A 7.2- magnitude earthquake over the weekend has left over 2,000 Haitians dead and over 12,000 injured in Saint-Louis du Sud, Haiti.
According to statistics from the USAID Disaster Assistance Response Team, 83,300 houses have been damaged from the earthquake and 2.2 million people have been exposed to MMI level shaking.
Tropical Storm Grace followed shortly after the earthquake and added heavy rain and wind to the already damaged infrastructure.
Hospitals were also destroyed in the earthquake and many are packed with injured residents and COVID-19 patients amid a global pandemic.
Right now, zero percent of the Haiti population is fully vaccinated and less than one percent has received at least one dose of the COVID-19 vaccine.
Haitian Prime Minister Ariel Henry said the country is “on its knees” and is “physically and mentally devastated.”
These natural disasters come one month after former Haitian President Jovenel Moise was assassinated in his home by 28 foreign mercenaries.
In addition to the assassination, Haiti is still recovering from the 2010 earthquake which left over 200,000 Haitians dead in the country’s capital Port-au-Prince.
Haitian and American non profit organizations have been on the front lines helping communities gather basic necessities such as food, water, and shelter.

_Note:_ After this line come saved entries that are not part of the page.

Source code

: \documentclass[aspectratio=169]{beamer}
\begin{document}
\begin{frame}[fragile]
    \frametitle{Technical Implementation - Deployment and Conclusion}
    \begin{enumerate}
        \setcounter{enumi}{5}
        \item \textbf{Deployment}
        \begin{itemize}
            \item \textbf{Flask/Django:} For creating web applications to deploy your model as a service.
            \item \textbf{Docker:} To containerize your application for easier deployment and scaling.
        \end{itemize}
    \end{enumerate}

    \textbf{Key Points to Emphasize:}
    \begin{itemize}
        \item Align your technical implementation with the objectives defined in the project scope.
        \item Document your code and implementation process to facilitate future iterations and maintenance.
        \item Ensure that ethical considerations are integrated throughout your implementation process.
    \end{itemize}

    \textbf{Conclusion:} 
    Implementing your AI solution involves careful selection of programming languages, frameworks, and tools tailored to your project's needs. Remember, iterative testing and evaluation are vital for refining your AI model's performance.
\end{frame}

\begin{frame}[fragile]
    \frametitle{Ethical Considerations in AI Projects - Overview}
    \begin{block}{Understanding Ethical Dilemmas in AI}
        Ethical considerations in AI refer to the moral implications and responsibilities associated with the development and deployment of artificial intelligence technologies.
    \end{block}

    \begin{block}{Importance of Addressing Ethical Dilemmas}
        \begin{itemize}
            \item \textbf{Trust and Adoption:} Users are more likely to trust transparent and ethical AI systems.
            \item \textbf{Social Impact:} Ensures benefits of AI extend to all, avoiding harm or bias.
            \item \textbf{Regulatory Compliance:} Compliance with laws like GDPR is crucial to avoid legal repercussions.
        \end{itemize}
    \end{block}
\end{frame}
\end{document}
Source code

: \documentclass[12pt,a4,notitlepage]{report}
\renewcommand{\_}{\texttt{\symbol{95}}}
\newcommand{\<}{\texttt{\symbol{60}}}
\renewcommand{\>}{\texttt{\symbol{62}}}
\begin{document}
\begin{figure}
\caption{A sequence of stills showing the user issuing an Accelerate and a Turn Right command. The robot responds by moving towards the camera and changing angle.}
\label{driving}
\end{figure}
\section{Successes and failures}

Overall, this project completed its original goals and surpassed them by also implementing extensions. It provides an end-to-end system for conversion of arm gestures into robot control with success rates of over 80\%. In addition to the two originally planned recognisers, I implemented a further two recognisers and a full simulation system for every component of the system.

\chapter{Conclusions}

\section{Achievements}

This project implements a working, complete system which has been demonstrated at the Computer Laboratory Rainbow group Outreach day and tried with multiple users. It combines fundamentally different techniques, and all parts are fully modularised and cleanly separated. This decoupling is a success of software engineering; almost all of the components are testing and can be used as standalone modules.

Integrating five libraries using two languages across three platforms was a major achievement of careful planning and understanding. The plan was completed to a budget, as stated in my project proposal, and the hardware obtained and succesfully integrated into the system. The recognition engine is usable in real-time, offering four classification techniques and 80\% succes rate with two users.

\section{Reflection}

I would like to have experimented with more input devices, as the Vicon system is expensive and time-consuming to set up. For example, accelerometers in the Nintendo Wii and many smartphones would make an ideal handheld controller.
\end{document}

In Texas, a Dallas organization Texas Baptist Men is working to provide Haitians clean drinking water through filtration systems that can produce 5-7 gallons a day.
“These are bucket gravity filters that can be used in houses and basically provide clean drinking water for years,” John Hall, a spokesperson for Texas Baptist Men said. “Were sending at least 200 family filters possibly more down into Haiti as well as more resources”
According to Hall, TBM is buying the buckets in Haiti to boost their economy and then shipping more resources from Dallas.
Hall said TBM have been working with a church in Haiti since the 2010 earthquake and sees similarities in basic necessities and relief.
“Houses have collapsed, buildings have collapsed, there needs to be a rebuilding effort,” Hall said. “You have sanitation systems that needed improvement to begin with and now are completely broken.”
Undoubtedly, Hall said Haiti is in desperate need and encouraged all Americans to help any way they can.
“Every moment that passes is another moment they need help,” Hall said. Other organizations on the frontline providing meals, clothes and services to Haitians include Fokal Haiti Relief Fund, Locally Haiti, Hope for Haiti, World Central Kitchen, and Convoy of Hope.